The Centurion and His Wife



— Hi, honey, how was work today?
— Not quite the usual.
— That’s what I was thinking. It got really dark about noon. Perfectly clear sky, but still dark. It was scary. I hope you weren’t outside.
— Well, I was.
— Another bunch of crucifixions?
— Yeah. But this group was different. Well, one of the guys was different.
— How so?
— From what I could understand he hadn’t done anything wrong. The other guys were thieves. They had it coming. But this guy was just – remember earlier in the week we heard there was a disturbance at the kikes’ temple? Some guy came into town on a donkey with a bunch of kikes waving branches and then went in there with a whip and messed up the merchants’ tables, right? It was that guy.
— Well, that’s not good.
— Maybe not, but remember, nobody asked us to prosecute him for that.
— True.
— And I guess all week he’d been back in the temple and everyone treated him like nothing had happened.
— OK, so?
— So last night the kikes arrested him, and this morning they got the gov to have him crucified. So we beat the ever-livin’ crap out of him and crucified him.

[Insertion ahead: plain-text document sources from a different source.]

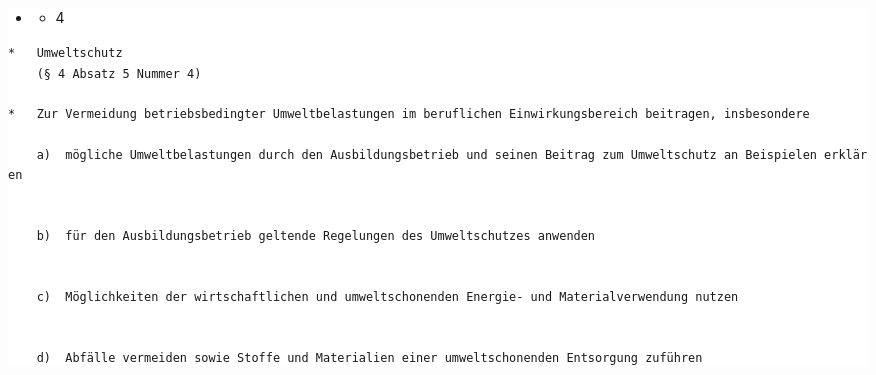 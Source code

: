 



*    *   4

    *   Umweltschutz
        (§ 4 Absatz 5 Nummer 4)

    *   Zur Vermeidung betriebsbedingter Umweltbelastungen im beruflichen Einwirkungsbereich beitragen, insbesondere

        a)  mögliche Umweltbelastungen durch den Ausbildungsbetrieb und seinen Beitrag zum Umweltschutz an Beispielen erklären


        b)  für den Ausbildungsbetrieb geltende Regelungen des Umweltschutzes anwenden


        c)  Möglichkeiten der wirtschaftlichen und umweltschonenden Energie- und Materialverwendung nutzen


        d)  Abfälle vermeiden sowie Stoffe und Materialien einer umweltschonenden Entsorgung zuführen






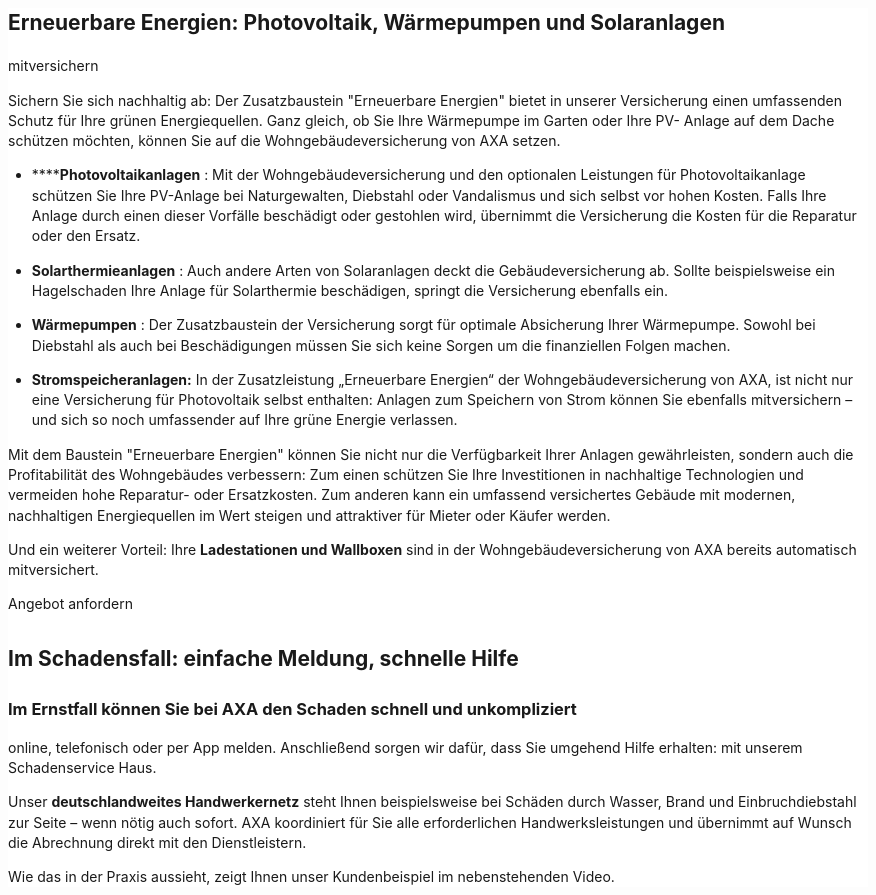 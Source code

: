 ## Erneuerbare Energien: Photovoltaik, Wärmepumpen und Solaranlagen
mitversichern

Sichern Sie sich nachhaltig ab: Der Zusatzbaustein "Erneuerbare Energien"
bietet in unserer Versicherung einen umfassenden Schutz für Ihre grünen
Energiequellen. Ganz gleich, ob Sie Ihre Wärmepumpe im Garten oder Ihre PV-
Anlage auf dem Dache schützen möchten, können Sie auf die
Wohngebäudeversicherung von AXA setzen.

  * ******Photovoltaikanlagen** : Mit der Wohngebäudeversicherung und den optionalen Leistungen für Photovoltaikanlage schützen Sie Ihre PV-Anlage bei Naturgewalten, Diebstahl oder Vandalismus und sich selbst vor hohen Kosten. Falls Ihre Anlage durch einen dieser Vorfälle beschädigt oder gestohlen wird, übernimmt die Versicherung die Kosten für die Reparatur oder den Ersatz.   

  * **Solarthermieanlagen** : Auch andere Arten von Solaranlagen deckt die Gebäudeversicherung ab. Sollte beispielsweise ein Hagelschaden Ihre Anlage für Solarthermie beschädigen, springt die Versicherung ebenfalls ein. 
  * **Wärmepumpen** : Der Zusatzbaustein der Versicherung sorgt für optimale Absicherung Ihrer Wärmepumpe. Sowohl bei Diebstahl als auch bei Beschädigungen müssen Sie sich keine Sorgen um die finanziellen Folgen machen.
  * **Stromspeicheranlagen:** In der Zusatzleistung „Erneuerbare Energien“ der Wohngebäudeversicherung von AXA, ist nicht nur eine Versicherung für Photovoltaik selbst enthalten: Anlagen zum Speichern von Strom können Sie ebenfalls mitversichern – und sich so noch umfassender auf Ihre grüne Energie verlassen.  

Mit dem Baustein "Erneuerbare Energien" können Sie nicht nur die Verfügbarkeit
Ihrer Anlagen gewährleisten, sondern auch die Profitabilität des Wohngebäudes
verbessern: Zum einen schützen Sie Ihre Investitionen in nachhaltige
Technologien und vermeiden hohe Reparatur- oder Ersatzkosten. Zum anderen kann
ein umfassend versichertes Gebäude mit modernen, nachhaltigen Energiequellen
im Wert steigen und attraktiver für Mieter oder Käufer werden.  
  
Und ein weiterer Vorteil: Ihre **Ladestationen und Wallboxen** sind in der
Wohngebäudeversicherung von AXA bereits automatisch mitversichert.

Angebot anfordern

## Im Schadensfall: einfache Meldung, schnelle Hilfe

### Im Ernstfall können Sie bei AXA den Schaden schnell und unkompliziert
online, telefonisch oder per App melden. Anschließend sorgen wir dafür, dass
Sie umgehend Hilfe erhalten: mit unserem Schadenservice Haus.  

Unser **deutschlandweites Handwerkernetz** steht Ihnen beispielsweise bei
Schäden durch Wasser, Brand und Einbruchdiebstahl zur Seite – wenn nötig auch
sofort. AXA koordiniert für Sie alle erforderlichen Handwerksleistungen und
übernimmt auf Wunsch die Abrechnung direkt mit den Dienstleistern.  
  
Wie das in der Praxis aussieht, zeigt Ihnen unser Kundenbeispiel im
nebenstehenden Video.
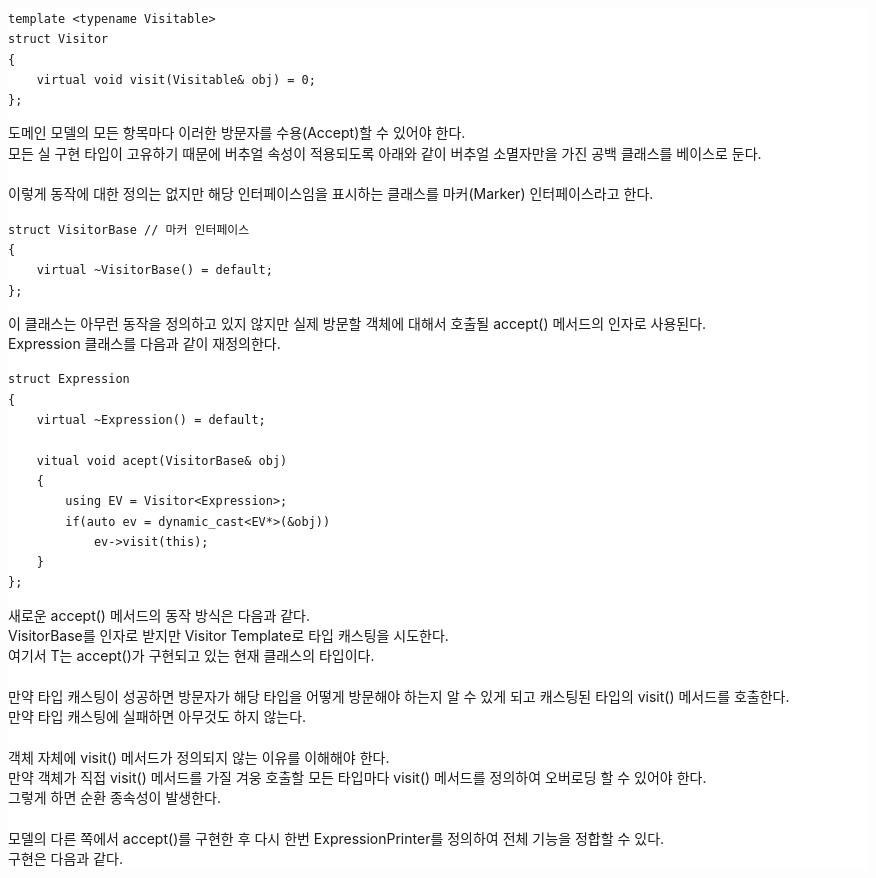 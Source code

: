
 ```
template <typename Visitable>
struct Visitor
{
    virtual void visit(Visitable& obj) = 0;
};
```

도메인 모델의 모든 항목마다 이러한 방문자를 수용(Accept)할 수 있어야 한다.
<br>
모든 실 구현 타입이 고유하기 때문에 버추얼 속성이 적용되도록 아래와 같이 버추얼 소멸자만을 가진 공백 클래스를 베이스로 둔다.
<br>
<br>
이렇게 동작에 대한 정의는 없지만 해당 인터페이스임을 표시하는 클래스를 마커(Marker) 인터페이스라고 한다.

```
struct VisitorBase // 마커 인터페이스
{
    virtual ~VisitorBase() = default;
};
```

이 클래스는 아무런 동작을 정의하고 있지 않지만 실제 방문할 객체에 대해서 호출될 accept() 메서드의 인자로 사용된다.
<br>
Expression 클래스를 다음과 같이 재정의한다.

```
struct Expression
{
    virtual ~Expression() = default;
    
    vitual void acept(VisitorBase& obj)
    {
        using EV = Visitor<Expression>;
        if(auto ev = dynamic_cast<EV*>(&obj))
            ev->visit(this);
    }
};
```

새로운 accept() 메서드의 동작 방식은 다음과 같다.
<br>
VisitorBase를 인자로 받지만 Visitor Template로 타입 캐스팅을 시도한다.
<br>
여기서 T는 accept()가 구현되고 있는 현재 클래스의 타입이다.
<br>
<br>
만약 타입 캐스팅이 성공하면 방문자가 해당 타입을 어떻게 방문해야 하는지 알 수 있게 되고 캐스팅된 타입의 visit() 메서드를 호출한다.
<br>
만약 타입 캐스팅에 실패하면 아무것도 하지 않는다.
<br>
<br>
객체 자체에 visit() 메서드가 정의되지 않는 이유를 이해해야 한다.
<br>
만약 객체가 직접 visit() 메서드를 가질 겨웅 호출할 모든 타입마다 visit() 메서드를 정의하여 오버로딩 할 수 있어야 한다.
<br>
그렇게 하면 순환 종속성이 발생한다.
<br>
<br>
모델의 다른 쪽에서 accept()를 구현한 후 다시 한번 ExpressionPrinter를 정의하여 전체 기능을 정합할 수 있다.
<br>
구현은 다음과 같다.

— Didn’t that bother you, having your men do that to an innocent man?
— Hey, sweetie, we’ve been through this before. I don’t issue the orders. I just follow them. We took him out, nailed him up, … You know, the usual.
— Except that the sun went dark.
— Yeah. That was when I started thinking there was something different about him. Not just that he was innocent, but, like, maybe he was in league with the sun god.
— A kike in league with the sun god? You really thought that?
— Hey, they don’t pay me to think about these things. But anyway, there were a couple of other things that were weird. Usually when people get crucified they’re either screaming curses at everyone or just feeling sorry for themselves. This guy was thinking about people’s sins. One of the guys up there with him talked to him like he was a king who could forgive his sins, and the kike said his sins were forgiven. Then he – it was like he prayed for his god to forgive the sins of those who had had him crucified. Then just before he died, his last words were “It is finished,” like the whole thing had been his idea from the beginning.
 Maybe the pain made him crazy.
— May be. But I couldn’t help saying, “This man is truly God’s son.”
— Just like that?
— Just like that. So if you want to know how my day went, I have to say I spent it killing God’s son.
— Does that bother you?
— Like I said, I was just following orders. What’s for dinner?